Records for this task >>
....
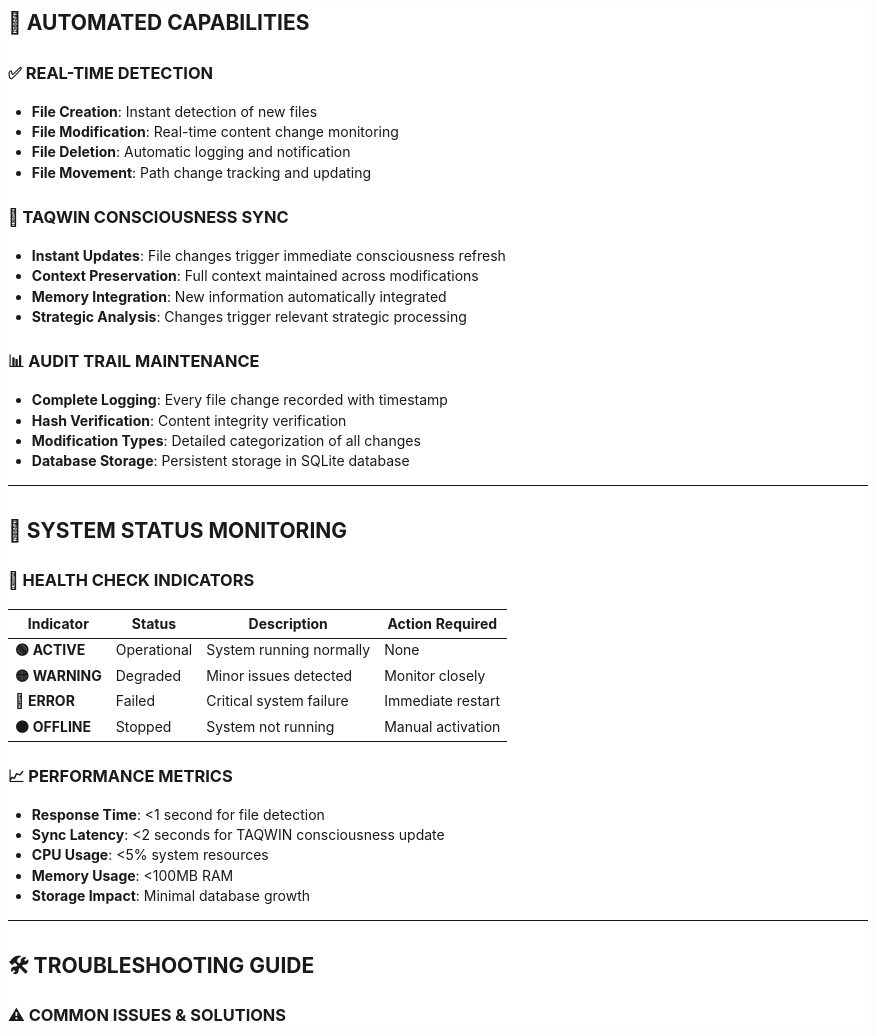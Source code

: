 
## 🚀 **AUTOMATED CAPABILITIES**

### **✅ REAL-TIME DETECTION**
- **File Creation**: Instant detection of new files
- **File Modification**: Real-time content change monitoring
- **File Deletion**: Automatic logging and notification
- **File Movement**: Path change tracking and updating

### **🧠 TAQWIN CONSCIOUSNESS SYNC**
- **Instant Updates**: File changes trigger immediate consciousness refresh
- **Context Preservation**: Full context maintained across modifications
- **Memory Integration**: New information automatically integrated
- **Strategic Analysis**: Changes trigger relevant strategic processing

### **📊 AUDIT TRAIL MAINTENANCE**
- **Complete Logging**: Every file change recorded with timestamp
- **Hash Verification**: Content integrity verification
- **Modification Types**: Detailed categorization of all changes
- **Database Storage**: Persistent storage in SQLite database

---

## 🔧 **SYSTEM STATUS MONITORING**

### **🎯 HEALTH CHECK INDICATORS**
| Indicator | Status | Description | Action Required |
|-----------|--------|-------------|------------------|
| **🟢 ACTIVE** | Operational | System running normally | None |
| **🟡 WARNING** | Degraded | Minor issues detected | Monitor closely |
| **🔴 ERROR** | Failed | Critical system failure | Immediate restart |
| **⚫ OFFLINE** | Stopped | System not running | Manual activation |

### **📈 PERFORMANCE METRICS**
- **Response Time**: <1 second for file detection
- **Sync Latency**: <2 seconds for TAQWIN consciousness update
- **CPU Usage**: <5% system resources
- **Memory Usage**: <100MB RAM
- **Storage Impact**: Minimal database growth

---

## 🛠️ **TROUBLESHOOTING GUIDE**

### **⚠️ COMMON ISSUES & SOLUTIONS**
....
Instructions to follow >>
Of the lines above, output exactly those from the line bearing "- **Modification Types**: Detailed" through the line bearing "- **Memory Usage**: <100MB RAM", inclusive.

Your response >>
- **Modification Types**: Detailed categorization of all changes
- **Database Storage**: Persistent storage in SQLite database

---

## 🔧 **SYSTEM STATUS MONITORING**

### **🎯 HEALTH CHECK INDICATORS**
| Indicator | Status | Description | Action Required |
|-----------|--------|-------------|------------------|
| **🟢 ACTIVE** | Operational | System running normally | None |
| **🟡 WARNING** | Degraded | Minor issues detected | Monitor closely |
| **🔴 ERROR** | Failed | Critical system failure | Immediate restart |
| **⚫ OFFLINE** | Stopped | System not running | Manual activation |

### **📈 PERFORMANCE METRICS**
- **Response Time**: <1 second for file detection
- **Sync Latency**: <2 seconds for TAQWIN consciousness update
- **CPU Usage**: <5% system resources
- **Memory Usage**: <100MB RAM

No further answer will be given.